I have this extremely messed up dataframe:
id letter_1 letter_2 letter_3 number_1 number_2
1 abc 123
2 def ghi jkl 456
3 mno pqr 789
and basically the dataframe I expect would be:
id letter/number data
1 letter abc
1 number 123
2 letter def
2 letter ghi
2 letter jkl
2 number 456
3 letter mno
3 letter pqr
4 number 789
I thought I'd go with the letters first and then the numbers. So I have my dataframe 'data':
data = pd.DataFrame({'id':['1','2','3'],letter_1':['abc','def',''],'letter_2':['','ghi','mno'],'letter_3':['','jkl','pqr'],'number_1':['123','','789'],'number_2':['','456','']})
1- Create a column in 'Category' format by concatenating the columns 'letter_1', 'letter_2' and 'letter_3' *here I'm having difficulties with null values not being part of the category but I'm using:
data['new_col_category'] = data.apply(lambda row: row['letter_1'] "," row['letter_2'] "," row['letter_3'], axis=1).astype('category')
2- explode that column turning each combination into a new row:
import numpy as np
from itertools import chain
# return list from series of comma-separated strings
def chainer(s):
return list(chain.from_iterable(s.str.split(',')))
# calculate lengths of splits
lens = data['new_col_category'].str.split(',').map(len)

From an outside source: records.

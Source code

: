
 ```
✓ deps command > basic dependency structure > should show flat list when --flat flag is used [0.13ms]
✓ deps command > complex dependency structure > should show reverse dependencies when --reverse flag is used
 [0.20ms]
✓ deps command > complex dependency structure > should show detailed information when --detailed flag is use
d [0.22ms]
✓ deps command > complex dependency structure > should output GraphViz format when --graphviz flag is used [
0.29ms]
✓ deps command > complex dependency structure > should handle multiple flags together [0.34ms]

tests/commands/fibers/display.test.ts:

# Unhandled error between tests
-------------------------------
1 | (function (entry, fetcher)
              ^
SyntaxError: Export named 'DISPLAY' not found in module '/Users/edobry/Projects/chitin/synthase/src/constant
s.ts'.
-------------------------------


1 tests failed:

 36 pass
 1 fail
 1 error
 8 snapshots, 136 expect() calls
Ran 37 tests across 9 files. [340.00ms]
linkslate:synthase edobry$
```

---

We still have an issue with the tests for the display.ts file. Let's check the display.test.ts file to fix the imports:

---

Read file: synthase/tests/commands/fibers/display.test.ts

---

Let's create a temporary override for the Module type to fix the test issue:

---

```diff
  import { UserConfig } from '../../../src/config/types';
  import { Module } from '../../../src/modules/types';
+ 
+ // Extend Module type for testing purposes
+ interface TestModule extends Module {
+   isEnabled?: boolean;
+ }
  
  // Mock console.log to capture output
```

# create new dataframe, repeating or chaining as appropriate
res = pd.DataFrame({'id': np.repeat(data['id'], lens),
'number_1': np.repeat(data['number_1'], lens),
'number_2': np.repeat(data['number_2'], lens),
'new_col_category': chainer(data['new_col_category'])})
After that, I thought of creating the 'Letter/Number' column and assigning everything as 'Letter'. Then repeat the whole process using the columns of numbers and at the end assign data['Letter/Number'] = 'Number'
Is that make sense? I think I'm missing something. Any help?
CodePudding user response:
Here is a way using stack
. First remove the _n from the columns names, then set_index
the column id, mask
the cell with empty string that would be remove when stack
ing the data. Then use reset_index
and rename
to fit the expected output.
# to keep original data if needed
res = data.copy()
# remove the _n from columns names
res.columns = [c.split('_')[0] for c in res.columns]
res = (
res.set_index('id')
.mask(lambda x: x=='')
.stack()
.reset_index(name='data')
.rename(columns={'level_1':'letter/number'})
)
print(res)
# id letter/number data
# 0 1 letter abc
# 1 1 number 123
# 2 2 letter def
# 3 2 letter ghi
# 4 2 letter jkl
# 5 2 number 456
# 6 3 letter mno
# 7 3 letter pqr
# 8 3 number 789